Figure 3: N=3 per group(Data are presented as means ± standard error of mean (SEM) from three independent repetitions.)
Figure 4: n=3 per group(Data are presented as means ± standard error of mean (SEM) from independent repetitions.)
Figure 5: n=3 per group(Data are presented as means ± standard error of mean (SEM) from independent repetitions.)
Is there any difference between N and n? Why is "three" missing in the description of n? Clarification must be provided to enable the readers properly evaluate the outcome of the study.
To finalize the acceptance of your manuscript, please address the issues stated below:
1. If it is not originally drawn, provide citation for the source of the structure of Theacrine in Figure 1.
2. Provide clarification for the definition of N= 3 in Figures 3, 4 and 5.
3. Provide in the supplementary information ALL replicate full gels from which cropped gel shown in Figure 4 was obtained.
We look forward to your next submission.
The basic reporting was improved, although I think that it is sad, that the authors claim that no clinical data on inflammasomes and AKI have been published.
no further comments
no further comments
none
The manuscript was improved and I recommend accept in the current form.
All experiments are realized adequately and the supplementary material support this.
The manuscript is novelty and the experiments support the obtained results.

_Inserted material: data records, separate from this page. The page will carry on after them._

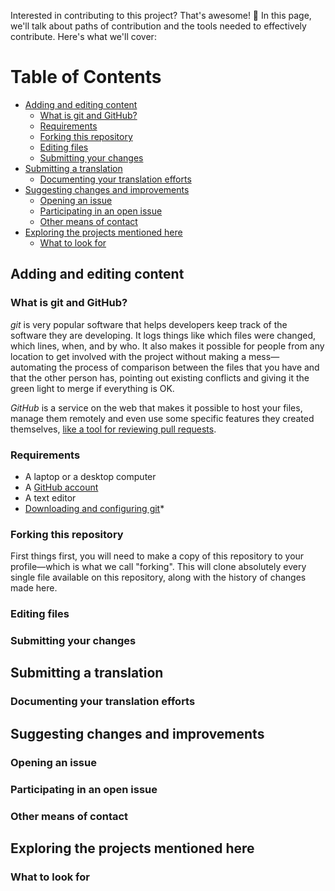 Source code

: Interested in contributing to this project? That's awesome! 💪 In this page, we'll talk about paths of contribution and the tools needed to effectively contribute. Here's what we'll cover:

Table of Contents
=================

   * [Adding and editing content](#adding-and-editing-content)
      * [What is git and GitHub?](#what-is-git-and-github)
      * [Requirements](#requirements)
      * [Forking this repository](#forking-this-repository)
      * [Editing files](#editing-files)
      * [Submitting your changes](#submitting-your-changes)
   * [Submitting a translation](#submitting-a-translation)
      * [Documenting your translation efforts](#documenting-your-translation-efforts)
   * [Suggesting changes and improvements](#suggesting-changes-and-improvements)
      * [Opening an issue](#opening-an-issue)
      * [Participating in an open issue](#participating-in-an-open-issue)
      * [Other means of contact](#other-means-of-contact)
   * [Exploring the projects mentioned here](#exploring-the-projects-mentioned-here)
      * [What to look for](#what-to-look-for)

## Adding and editing content
### What is git and GitHub?
*git* is very popular software that helps developers keep track of the software they are developing. It logs things like which files were changed, which lines, when, and by who. It also makes it possible for people from any location to get involved with the project without making a mess—automating the process of comparison between the files that you have and that the other person has, pointing out existing conflicts and giving it the green light to merge if everything is OK.

*GitHub* is a service on the web that makes it possible to host your files, manage them remotely and even use some specific features they created themselves, [like a tool for reviewing pull requests](https://github.com/sagesharp/outreachy/pull/15).
### Requirements
- A laptop or a desktop computer
- A [GitHub account](https://github.com/join)
- A text editor
- [Downloading and configuring git](https://help.github.com/articles/set-up-git/)*
### Forking this repository
First things first, you will need to make a copy of this repository to your profile—which is what we call "forking". This will clone absolutely every single file available on this repository, along with the history of changes made here.
### Editing files
### Submitting your changes
## Submitting a translation
### Documenting your translation efforts
## Suggesting changes and improvements
### Opening an issue
### Participating in an open issue
### Other means of contact
## Exploring the projects mentioned here
### What to look for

The reviewer suggests that you address issues relating to current knowledge about inflammasome, and typographic errors.
Please find my comments on English language use and literature references below.
no comment
no comment
The manuscript is significantly improved. The methods' description and results presentation justify publication.
Nevertheless, there are two points that still need to be addressed:
1. Especially the current knowledge about inflammasome components in human AKI and human septic AKI should be discussed using up to date literature to underline/explain an importance of the research data presented in this manuscript. In general, it is preferable to find more than just one reference to support a statement.

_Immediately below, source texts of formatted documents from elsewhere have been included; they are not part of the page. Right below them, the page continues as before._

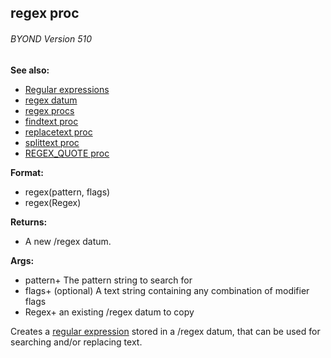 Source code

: ## regex proc 
###### BYOND Version 510
**See also:**
+   [Regular expressions](/ref/%7Bnotes%7D/regex.md) 
+   [regex datum](/ref/regex.md) 
+   [regex procs](/ref/regex/proc.md) 
+   [findtext proc](/ref/proc/findtext.md) 
+   [replacetext proc](/ref/proc/replacetext.md) 
+   [splittext proc](/ref/proc/splittext.md) 
+   [REGEX_QUOTE proc](/ref/proc/REGEX_QUOTE.md) 
<!-- -->
**Format:**
+   regex(pattern, flags)
+   regex(Regex)
<!-- -->
**Returns:**
+   A new /regex datum.
<!-- -->
**Args:**
+   pattern+ The pattern string to search for
+   flags+ (optional) A text string containing any combination of
    modifier flags
+   Regex+ an existing /regex datum to copy


Creates a [regular expression](/ref/%7Bnotes%7D/regex.md)  stored in
a /regex datum, that can be used for searching and/or replacing text.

I really want to stress, that the authors find relevant literature that assesses the topic in human AKI and human septic AKI (=patients). I do not assume that the authors' final aim of the research is the treatment of AKI/septic AKI in laboratory animals.
2. Please check again spelling and grammar, the revised paragraphs included.

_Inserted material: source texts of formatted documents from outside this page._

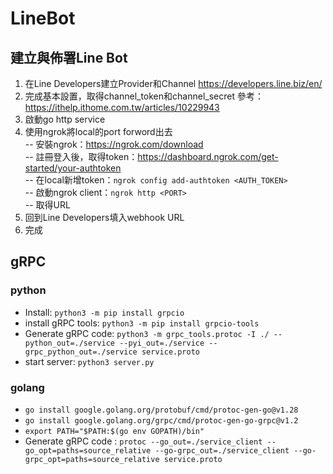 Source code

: # LineBot

## 建立與佈署Line Bot
1. 在Line Developers建立Provider和Channel
https://developers.line.biz/en/
2. 完成基本設置，取得channel_token和channel_secret
參考：https://ithelp.ithome.com.tw/articles/10229943
3. 啟動go http service
4. 使用ngrok將local的port forword出去  
-- 安裝ngrok：https://ngrok.com/download  
-- 註冊登入後，取得token：https://dashboard.ngrok.com/get-started/your-authtoken  
-- 在local新增token：`ngrok config add-authtoken <AUTH_TOKEN>`  
-- 啟動ngrok client：`ngrok http <PORT>`  
-- 取得URL  
5. 回到Line Developers填入webhook URL
6. 完成

## gRPC
### python
- Install: `python3 -m pip install grpcio`
- install gRPC tools: `python3 -m pip install grpcio-tools`
- Generate gRPC code: `python3 -m grpc_tools.protoc -I ./ --python_out=./service --pyi_out=./service --grpc_python_out=./service service.proto`
- start server: `python3 server.py`


### golang
- `go install google.golang.org/protobuf/cmd/protoc-gen-go@v1.28`
- `go install google.golang.org/grpc/cmd/protoc-gen-go-grpc@v1.2`
- `export PATH="$PATH:$(go env GOPATH)/bin"`
- Generate gRPC code : `protoc --go_out=./service_client --go_opt=paths=source_relative --go-grpc_out=./service_client --go-grpc_opt=paths=source_relative service.proto`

The two expert reviewers gave thorough reviews and identified several key concerns. I urge you to address all of these concerns in your revised manuscript.
[# PeerJ Staff Note: Please ensure that all review and editorial comments are addressed in a response letter and any edits or clarifications mentioned in the letter are also inserted into the revised manuscript where appropriate. #]
Basic reporting
1. The English used is acceptable, but could be improved.
Example Abstract:
there is no therapies – there are no therapies
after pretreatment with of theacrine
NLRP3 agonist damaged the effect
2. Literature references/background
It needs to be introduced that theacrine is found in tea. In the discussion the value of tea is mentioned, but the connection to theacrine is not made. What kind of tea, concentrations and some literature would support the case of theacrine use.
The introduction and discussion mention data on learning, memory, cognitive performance and liver injury. The authors need to explain more clearly why they suggest a role for theacrine in kidney injury/AKI.
Most important, as the role of inflammasomes is central in this manuscript, clearly more background on the role of inflammasome components in kidney disease is necessary. Especially the current knowledge about inflammasome components in human AKI and human septic AKI should be discussed using up to date literature to underline/explain an importance of the research data presented in this manuscript.
In general, it is preferable to find more than just one reference to support a statement.
3. Raw data. The Western blot raw data provided are not sufficient to support the quality of these data. The protein bands should not be presented as cut-out pieces and clearly a protein standard with kDa annotations should be visible.
Experimental design
4. The use of the TUNEL assay needs explanation to the reader.
a) explain the abbreviation
b) explain the principle and the conclusions that can be drawn from the experiments
5. please provide an exact description for all devices used. Example: Leica DM4 B & DM6 B upright digital research microscopes? Leica DM1000? Leica DM4 M & DM6 M? etc.
6. For the qPCR the beta-actin primers are missing. Was the annealing temperature for all primers identical?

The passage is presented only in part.